You may not like anime, which (for the most part) I do not. You may not like science fiction, which (for the most part) I do.

But… this film is epic.

Please, Leonardo DiCaprio, do not remake this movie.

1. 2001: A Space Odyssey (1968)

Anyone who knows me must have known that this was coming. It's not only my favorite science fiction film of-all-time, but it's my favorite movie of-all-time.

It was the first time I had ever watched a movie, start-to-finish, rewound the tape (that's right—the video tape) and watched it again, start-to-finish. For a young boy, I was just absolutely blown away.

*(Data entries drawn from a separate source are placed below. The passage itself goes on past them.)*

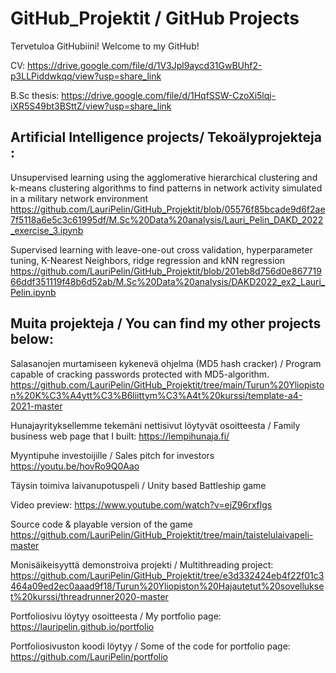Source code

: # GitHub_Projektit / GitHub Projects

Tervetuloa GitHubiini!
Welcome to my GitHub!


CV: https://drive.google.com/file/d/1V3Jpl9aycd31GwBUhf2-p3LLPiddwkqq/view?usp=share_link

B.Sc thesis: https://drive.google.com/file/d/1HqfSSW-CzoXi5lqj-iXR5S49bt3BSttZ/view?usp=share_link



## Artificial Intelligence projects/ Tekoälyprojekteja :

Unsupervised learning using the agglomerative hierarchical clustering and k-means clustering algorithms to find patterns in network activity simulated in a military    network environment
https://github.com/LauriPelin/GitHub_Projektit/blob/05576f85bcade9d6f2ae7f5118a6e5c3c61995df/M.Sc%20Data%20analysis/Lauri_Pelin_DAKD_2022_exercise_3.ipynb


Supervised learning with leave-one-out cross validation, hyperparameter tuning, K-Nearest Neighbors, ridge regression and kNN regression
https://github.com/LauriPelin/GitHub_Projektit/blob/201eb8d756d0e86771966ddf351119f48b6d52ab/M.Sc%20Data%20analysis/DAKD2022_ex2_Lauri_Pelin.ipynb




## Muita projekteja / You can find my other projects below:

Salasanojen murtamiseen kykenevä ohjelma (MD5 hash cracker) /
Program capable of cracking passwords protected with MD5-algorithm.
https://github.com/LauriPelin/GitHub_Projektit/tree/main/Turun%20Yliopiston%20K%C3%A4ytt%C3%B6liittym%C3%A4t%20kurssi/template-a4-2021-master

Hunajayrityksellemme tekemäni nettisivut löytyvät osoitteesta /
Family business web page that I built:
https://lempihunaja.fi/

Myyntipuhe investoijille /
Sales pitch for investors 
https://youtu.be/hovRo9Q0Aao

Täysin toimiva laivanupotuspeli /
Unity based Battleship game

Video preview: https://www.youtube.com/watch?v=ejZ96rxflgs

Source code & playable version of the game https://github.com/LauriPelin/GitHub_Projektit/tree/main/taistelulaivapeli-master


Monisäikeisyyttä demonstroiva projekti /
Multithreading project: https://github.com/LauriPelin/GitHub_Projektit/tree/e3d332424eb4f22f01c3464a09ed2ec0aaad9f18/Turun%20Yliopiston%20Hajautetut%20sovellukset%20kurssi/threadrunner2020-master

Portfoliosivu löytyy osoitteesta /
My portfolio page:
https://lauripelin.github.io/portfolio

Portfoliosivuston koodi löytyy /
Some of the code for portfolio page:
https://github.com/LauriPelin/portfolio

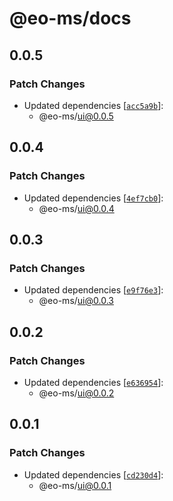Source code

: # @eo-ms/docs

## 0.0.5

### Patch Changes

- Updated dependencies [[`acc5a9b`](https://github.com/eopol/eo-monorepo-starter/commit/acc5a9bcd66bfb33344a7d7c99587b77dbe80d4b)]:
  - @eo-ms/ui@0.0.5

## 0.0.4

### Patch Changes

- Updated dependencies [[`4ef7cb0`](https://github.com/eopol/eo-monorepo-starter/commit/4ef7cb04959a1ac76d216bed438540f93354a679)]:
  - @eo-ms/ui@0.0.4

## 0.0.3

### Patch Changes

- Updated dependencies [[`e9f76e3`](https://github.com/eopol/eo-monorepo-starter/commit/e9f76e38aef10d5f2b5a2b2e73f84120f70f9b17)]:
  - @eo-ms/ui@0.0.3

## 0.0.2

### Patch Changes

- Updated dependencies [[`e636954`](https://github.com/eopol/eo-monorepo-starter/commit/e636954e39aaa90fc7bc682d6e0c58e020ba25a3)]:
  - @eo-ms/ui@0.0.2

## 0.0.1

### Patch Changes

- Updated dependencies [[`cd230d4`](https://github.com/eopol/eo-monorepo-starter/commit/cd230d409126709d10afbf5af9b3062f6e360daf)]:
  - @eo-ms/ui@0.0.1
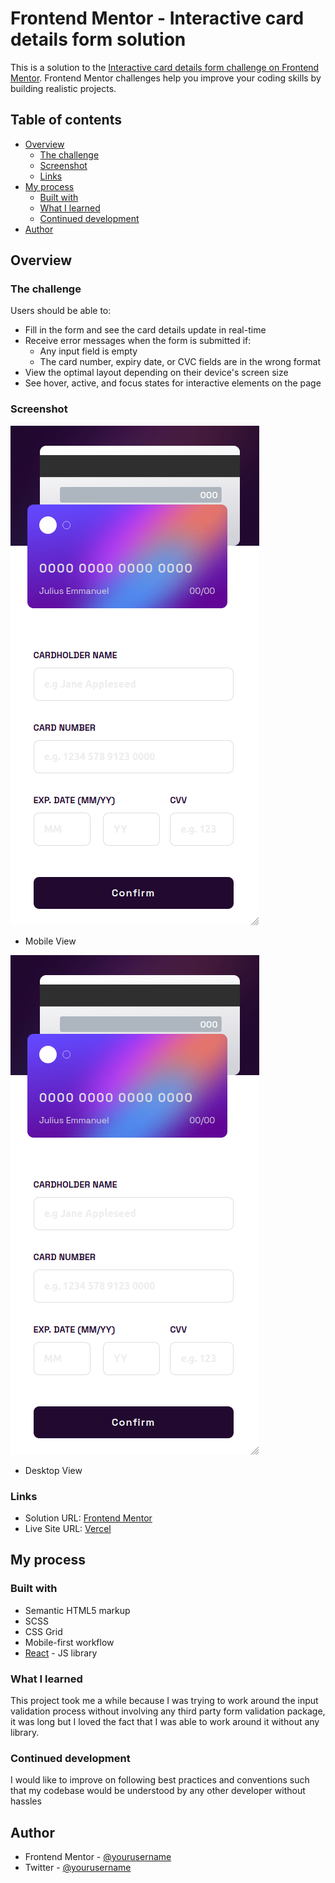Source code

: # Frontend Mentor - Interactive card details form solution

This is a solution to the [Interactive card details form challenge on Frontend Mentor](https://www.frontendmentor.io/challenges/interactive-card-details-form-XpS8cKZDWw). Frontend Mentor challenges help you improve your coding skills by building realistic projects.

## Table of contents

- [Overview](#overview)
  - [The challenge](#the-challenge)
  - [Screenshot](#screenshot)
  - [Links](#links)
- [My process](#my-process)
  - [Built with](#built-with)
  - [What I learned](#what-i-learned)
  - [Continued development](#continued-development)
- [Author](#author)

## Overview

### The challenge

Users should be able to:

- Fill in the form and see the card details update in real-time
- Receive error messages when the form is submitted if:
  - Any input field is empty
  - The card number, expiry date, or CVC fields are in the wrong format
- View the optimal layout depending on their device's screen size
- See hover, active, and focus states for interactive elements on the page

### Screenshot

![](./public/screenshot/cardMobile.png)

- Mobile View

![](./public/screenshot/cardMobile.png)

- Desktop View

### Links

- Solution URL: [Frontend Mentor](https://your-solution-url.com)
- Live Site URL: [Vercel](https://interactive-card-form-five.vercel.app/)

## My process

### Built with

- Semantic HTML5 markup
- SCSS
- CSS Grid
- Mobile-first workflow
- [React](https://reactjs.org/) - JS library

### What I learned

This project took me a while because I was trying to work around the input validation process without involving any third party form validation package, it was long but I loved the fact that I was able to work around it without any library.

### Continued development

I would like to improve on following best practices and conventions such that my codebase would be understood by any other developer without hassles

## Author

- Frontend Mentor - [@yourusername](https://www.frontendmentor.io/profile/julius-java)
- Twitter - [@yourusername](https://www.twitter.com/julius_java00)
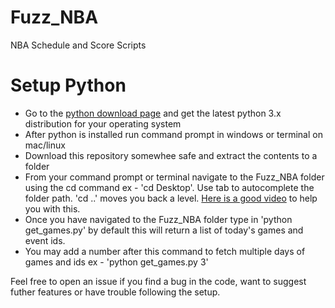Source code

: # Fuzz_NBA
NBA Schedule and Score Scripts

# Setup Python
- Go to the [python download page](https://www.python.org/downloads/) and get the latest python 3.x distribution for your operating system 
- After python is installed run command prompt in windows or terminal on mac/linux
- Download this repository somewhee safe and extract the contents to a folder
- From your command prompt or terminal navigate to the Fuzz_NBA folder using the cd command ex - 'cd Desktop'. Use tab to autocomplete the folder path. 'cd ..' moves you back a level. [Here is a good video](https://www.youtube.com/watch?v=Shf5m_Uol9g&ab_channel=WrtTech) to help you with this.
- Once you have navigated to the Fuzz_NBA folder type in 'python get_games.py' by default this will return a list of today's games and event ids.
- You may add a number after this command to fetch multiple days of games and ids ex - 'python get_games.py 3'

Feel free to open an issue if you find a bug in the code, want to suggest futher features or have trouble following the setup.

And it was the first time I realized that someone actually made this movie—that it wasn't just there solely for my own enjoyment—that a movie was a piece of art and that it could touch places of the human soul that a painting alone cannot show—that a song alone cannot reach—that a book by itself cannot reveal. Yet, that movies were an art form unique in the history of human art, that compounded visual beauty, musical beauty, and the written word into the most advanced form of storytelling the world had ever known.

And where did 2001 take us?

Brian Aldiss, science fiction writer and author of SUPOERTOYS LAST ALL SUMMER LONG (aka Stephen Spileberg's A.I.: Artificial Intelligence), said that 2001 wasn't science fiction. It was science eventuality.

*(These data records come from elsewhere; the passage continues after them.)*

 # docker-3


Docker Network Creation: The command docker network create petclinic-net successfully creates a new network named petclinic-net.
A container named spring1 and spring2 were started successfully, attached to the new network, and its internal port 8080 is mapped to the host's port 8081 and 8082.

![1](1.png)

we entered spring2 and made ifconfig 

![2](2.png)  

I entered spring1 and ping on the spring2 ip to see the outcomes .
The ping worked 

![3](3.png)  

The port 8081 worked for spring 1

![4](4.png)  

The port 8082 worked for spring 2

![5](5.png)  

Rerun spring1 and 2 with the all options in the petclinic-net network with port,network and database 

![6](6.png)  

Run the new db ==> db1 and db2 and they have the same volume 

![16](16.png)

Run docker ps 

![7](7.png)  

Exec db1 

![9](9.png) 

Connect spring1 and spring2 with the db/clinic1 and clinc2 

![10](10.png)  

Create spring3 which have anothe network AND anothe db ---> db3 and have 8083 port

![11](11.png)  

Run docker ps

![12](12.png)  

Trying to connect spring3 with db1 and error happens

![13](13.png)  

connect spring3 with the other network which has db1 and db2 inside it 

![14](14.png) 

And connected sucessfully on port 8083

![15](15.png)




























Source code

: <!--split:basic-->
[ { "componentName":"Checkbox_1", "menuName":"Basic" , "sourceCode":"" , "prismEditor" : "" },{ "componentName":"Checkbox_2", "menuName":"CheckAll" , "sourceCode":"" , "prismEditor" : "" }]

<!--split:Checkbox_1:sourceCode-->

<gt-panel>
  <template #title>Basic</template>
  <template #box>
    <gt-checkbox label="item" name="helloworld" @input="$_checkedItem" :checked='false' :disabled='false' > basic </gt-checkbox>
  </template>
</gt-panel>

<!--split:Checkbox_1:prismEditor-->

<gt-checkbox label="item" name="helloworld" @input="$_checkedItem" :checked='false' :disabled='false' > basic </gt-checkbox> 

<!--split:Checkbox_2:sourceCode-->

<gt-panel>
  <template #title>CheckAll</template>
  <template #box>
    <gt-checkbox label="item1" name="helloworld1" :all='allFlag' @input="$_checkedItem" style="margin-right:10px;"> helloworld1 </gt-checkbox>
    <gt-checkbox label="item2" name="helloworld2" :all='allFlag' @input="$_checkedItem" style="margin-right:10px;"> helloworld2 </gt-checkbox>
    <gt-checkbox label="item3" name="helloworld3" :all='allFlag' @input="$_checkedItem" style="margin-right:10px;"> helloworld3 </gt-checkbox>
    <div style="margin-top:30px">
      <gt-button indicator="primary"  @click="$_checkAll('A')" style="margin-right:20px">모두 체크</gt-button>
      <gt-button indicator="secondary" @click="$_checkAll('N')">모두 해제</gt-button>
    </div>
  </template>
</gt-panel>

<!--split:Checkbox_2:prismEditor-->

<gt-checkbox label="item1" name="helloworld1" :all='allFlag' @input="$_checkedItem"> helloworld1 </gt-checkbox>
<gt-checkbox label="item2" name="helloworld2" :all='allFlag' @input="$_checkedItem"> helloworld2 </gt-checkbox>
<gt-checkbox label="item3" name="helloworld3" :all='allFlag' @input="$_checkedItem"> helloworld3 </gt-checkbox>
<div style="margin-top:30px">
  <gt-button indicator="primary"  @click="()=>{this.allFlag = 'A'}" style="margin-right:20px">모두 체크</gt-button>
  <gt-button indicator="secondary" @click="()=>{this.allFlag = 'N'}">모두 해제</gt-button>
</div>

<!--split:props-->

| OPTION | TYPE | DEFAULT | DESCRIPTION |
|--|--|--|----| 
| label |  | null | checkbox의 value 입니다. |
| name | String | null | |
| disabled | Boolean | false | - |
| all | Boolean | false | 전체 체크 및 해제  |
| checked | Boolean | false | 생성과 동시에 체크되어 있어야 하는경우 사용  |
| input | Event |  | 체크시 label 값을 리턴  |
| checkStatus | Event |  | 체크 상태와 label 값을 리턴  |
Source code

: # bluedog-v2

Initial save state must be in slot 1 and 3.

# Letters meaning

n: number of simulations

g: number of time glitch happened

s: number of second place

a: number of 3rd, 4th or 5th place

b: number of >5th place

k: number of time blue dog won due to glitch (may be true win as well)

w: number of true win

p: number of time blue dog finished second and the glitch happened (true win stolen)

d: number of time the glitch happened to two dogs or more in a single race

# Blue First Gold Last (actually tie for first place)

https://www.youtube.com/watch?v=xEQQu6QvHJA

2001 is a film about humans. Where we came from. Who we are. Where we're going. It's a film that illustrates what we have become, and what we are becoming, and how fundamentally little we have changed. Sure, the conceit of the film is to assume that somewhere else, beyond ourselves, is another form of life. What does it want? What is it's intent? The movie never suggests; only that it is beckoning us. Giving us a trail of breadcrumbs to follow. Will it lead us into the forest, or out?

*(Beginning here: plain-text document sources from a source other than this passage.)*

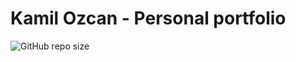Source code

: # Kamil Ozcan - Personal portfolio

![GitHub repo size](https://github.com/kamilozcan/kamilozcan.github.io)
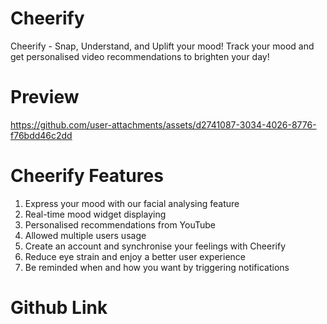 # Cheerify
Cheerify - Snap, Understand, and Uplift your mood! Track your mood and get personalised video recommendations to brighten your day!

# Preview

https://github.com/user-attachments/assets/d2741087-3034-4026-8776-f76bdd46c2dd

# Cheerify Features 
  1. Express your mood with our facial analysing feature
  2. Real-time mood widget displaying
  3. Personalised recommendations from YouTube
  4. Allowed multiple users usage
  5. Create an account and synchronise your feelings with Cheerify
  6. Reduce eye strain and enjoy a better user experience
  7. Be reminded when and how you want by triggering notifications

# Github Link 
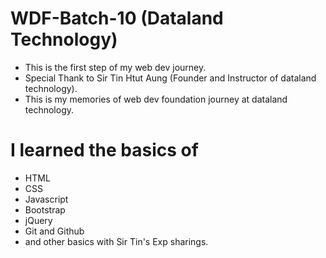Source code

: # WDF-Batch-10 (Dataland Technology)
  - This is the first step of my web dev journey.
  - Special Thank to Sir Tin Htut Aung (Founder and Instructor of dataland technology).
  - This is my memories of web dev foundation journey at dataland technology.

# I learned the basics of
  - HTML
  - CSS
  - Javascript
  - Bootstrap
  - jQuery
  - Git and Github
  - and other basics with Sir Tin's Exp sharings.

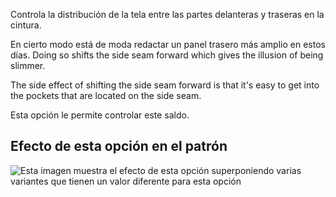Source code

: Controla la distribución de la tela entre las partes delanteras y traseras en la cintura.

En cierto modo está de moda redactar un panel trasero más amplio en estos días. Doing so shifts the side seam forward which gives the illusion of being slimmer.

The side effect of shifting the side seam forward is that it's easy to get into the pockets that are located on the side seam.

Esta opción le permite controlar este saldo.

## Efecto de esta opción en el patrón

![Esta imagen muestra el efecto de esta opción superponiendo varias variantes que tienen un valor diferente para esta opción](paco_waistbalance_sample.svg "Efecto de esta opción en el patrón")
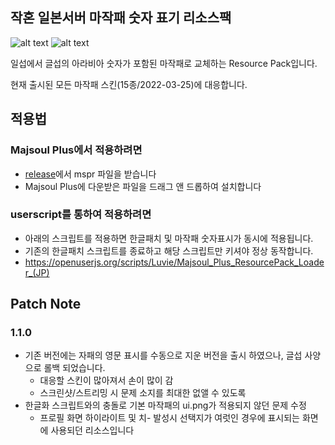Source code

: ## 작혼 일본서버 마작패 숫자 표기 리소스팩

![alt text](https://github.com/luviels/majsoulEngTiles/blob/main/preview/preview_1.png?raw=true)
![alt text](https://github.com/luviels/majsoulEngTiles/blob/main/preview/preview_2.png?raw=true)

일섭에서 글섭의 아라비아 숫자가 포함된 마작패로 교체하는 Resource Pack입니다.

현재 출시된 모든 마작패 스킨(15종/2022-03-25)에 대응합니다.

## 적용법
### Majsoul Plus에서 적용하려면
- [release](https://github.com/luviels/majsoulEngTiles/releases)에서 mspr 파일을 받습니다
- Majsoul Plus에 다운받은 파일을 드래그 앤 드롭하여 설치합니다

### userscript를 통하여 적용하려면 
- 아래의 스크립트를 적용하면 한글패치 및 마작패 숫자표시가 동시에 적용됩니다.
- 기존의 한글패치 스크립트를 종료하고 해당 스크립트만 키셔야 정상 동작합니다.
- https://openuserjs.org/scripts/Luvie/Majsoul_Plus_ResourcePack_Loader_(JP)

## Patch Note
### 1.1.0
- 기존 버전에는 자패의 영문 표시를 수동으로 지운 버전을 출시 하였으나, 글섭 사양으로 롤백 되었습니다.
  - 대응할 스킨이 많아져서 손이 많이 감
  - 스크린샷/스트리밍 시 문제 소지를 최대한 없앨 수 있도록
- 한글화 스크립트와의 충돌로 기본 마작패의 ui.png가 적용되지 않던 문제 수정
  - 프로필 화면 하이라이트 및 치- 발성시 선택지가 여럿인 경우에 표시되는 화면에 사용되던 리소스입니다
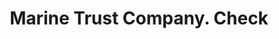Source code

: ---
doi: 10.7916/D8N88NTB
date_other: '1921'
date_other_textual: '1921'
form: printed ephemera
genre:
- Checks (bank checks)
name:
- Marine Trust Company
object_in_context_url: https://biggert.cul.columbia.edu/items/view/ave_biggert_00901
subject_hierarchical_geographic:
- Buffalo, New York, United States
subject_name:
- Marine Trust Company
title: Marine Trust Company. Check
sort_title: Marine Trust Company. Check
call_number: ave_biggert_00901
coordinates:
- 42.90472222222222,-78.84944444444444
pid: ave_biggert_00901
identifiers: ave_biggert_00901
thumbnail: https://derivativo-3.library.columbia.edu/iiif/2/ldpd:345763/full/!256,256/0/native.jpg
permalink: /biggert/ave_biggert_00901/
layout: iiif-image-page
---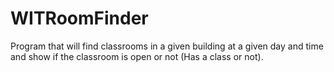 # WITRoomFinder
Program that will find classrooms in a given building at a given day and time and show if the classroom is 
open or not (Has a class or not).
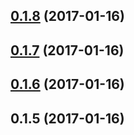 <a name="0.1.8"></a>
## [0.1.8](https://github.com/johncapehart/progressive-config/compare/v0.1.7...v0.1.8) (2017-01-16)



<a name="0.1.7"></a>
## [0.1.7](https://github.com/johncapehart/progressive-config/compare/v0.1.6...v0.1.7) (2017-01-16)



<a name="0.1.6"></a>
## [0.1.6](https://github.com/johncapehart/progressive-config/compare/v0.1.5...v0.1.6) (2017-01-16)



<a name="0.1.5"></a>
## 0.1.5 (2017-01-16)



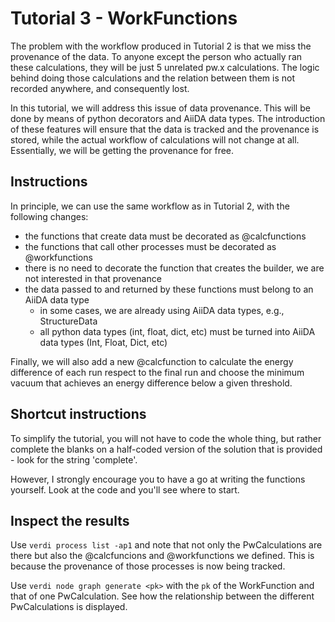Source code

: # Tutorial 3 - WorkFunctions

The problem with the workflow produced in Tutorial 2 is that we miss the provenance of the data. To anyone except the person who actually ran these calculations, they will be just 5 unrelated pw.x calculations. The logic behind doing those calculations and the relation between them is not recorded anywhere, and consequently lost.

In this tutorial, we will address this issue of data provenance. This will be done by means of python decorators and AiiDA data types.
The introduction of these features will ensure that the data is tracked and the provenance is stored, while the actual workflow of calculations will not change at all. Essentially, we will be getting the provenance for free.

## Instructions

In principle, we can use the same workflow as in Tutorial 2, with the following changes:
- the functions that create data must be decorated as @calcfunctions
- the functions that call other processes must be decorated as @workfunctions
- there is no need to decorate the function that creates the builder, we are not interested in that provenance
- the data passed to and returned by these functions must belong to an AiiDA data type
  - in some cases, we are already using AiiDA data types, e.g., StructureData
  - all python data types (int, float, dict, etc) must be turned into AiiDA data types (Int, Float, Dict, etc) 

Finally, we will also add a new @calcfunction to calculate the energy difference of each run respect to the final run and choose the minimum vacuum that achieves an energy difference below a given threshold. 

## Shortcut instructions

To simplify the tutorial, you will not have to code the whole thing, but rather complete the blanks on a half-coded version of the solution that is provided - look for the string 'complete'.

However, I strongly encourage you to have a go at writing the functions yourself. Look at the code and you'll see where to start. 

## Inspect the results

Use `verdi process list -ap1` and note that not only the PwCalculations are there but also the @calcfuncions and @workfunctions we defined. This is because the provenance of those processes is now being tracked.

Use `verdi node graph generate <pk>` with the `pk` of the WorkFunction and that of one PwCalculation. See how the relationship between the different PwCalculations is displayed.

Many people feel that 2001 is a long, tedious, boring movie. It is. No argument there. But only because outer space has been the most sensationalized 'final frontier' ever explored. Star Wars has John Williams, the Force, lightsaber battles and Darth Vader. 2001 has space. Empty, lifeless, quiet. It's the space that actually exists, as far as humans know. 2001 stares into the emptiness, meditates upon it's blackness, and our reward for searching gives us the stargate sequence, which then yields the star child. What does it mean?

I have my ideas. But they are very personal to me, and I suspect you wouldn't be too interested to hear. Which is fine. But the point is they were my ideas that in no way shape or form would have been reached if I had never seen 2001. That's a testament to the art of filmmaking.

And the truth, as always, will be far stranger.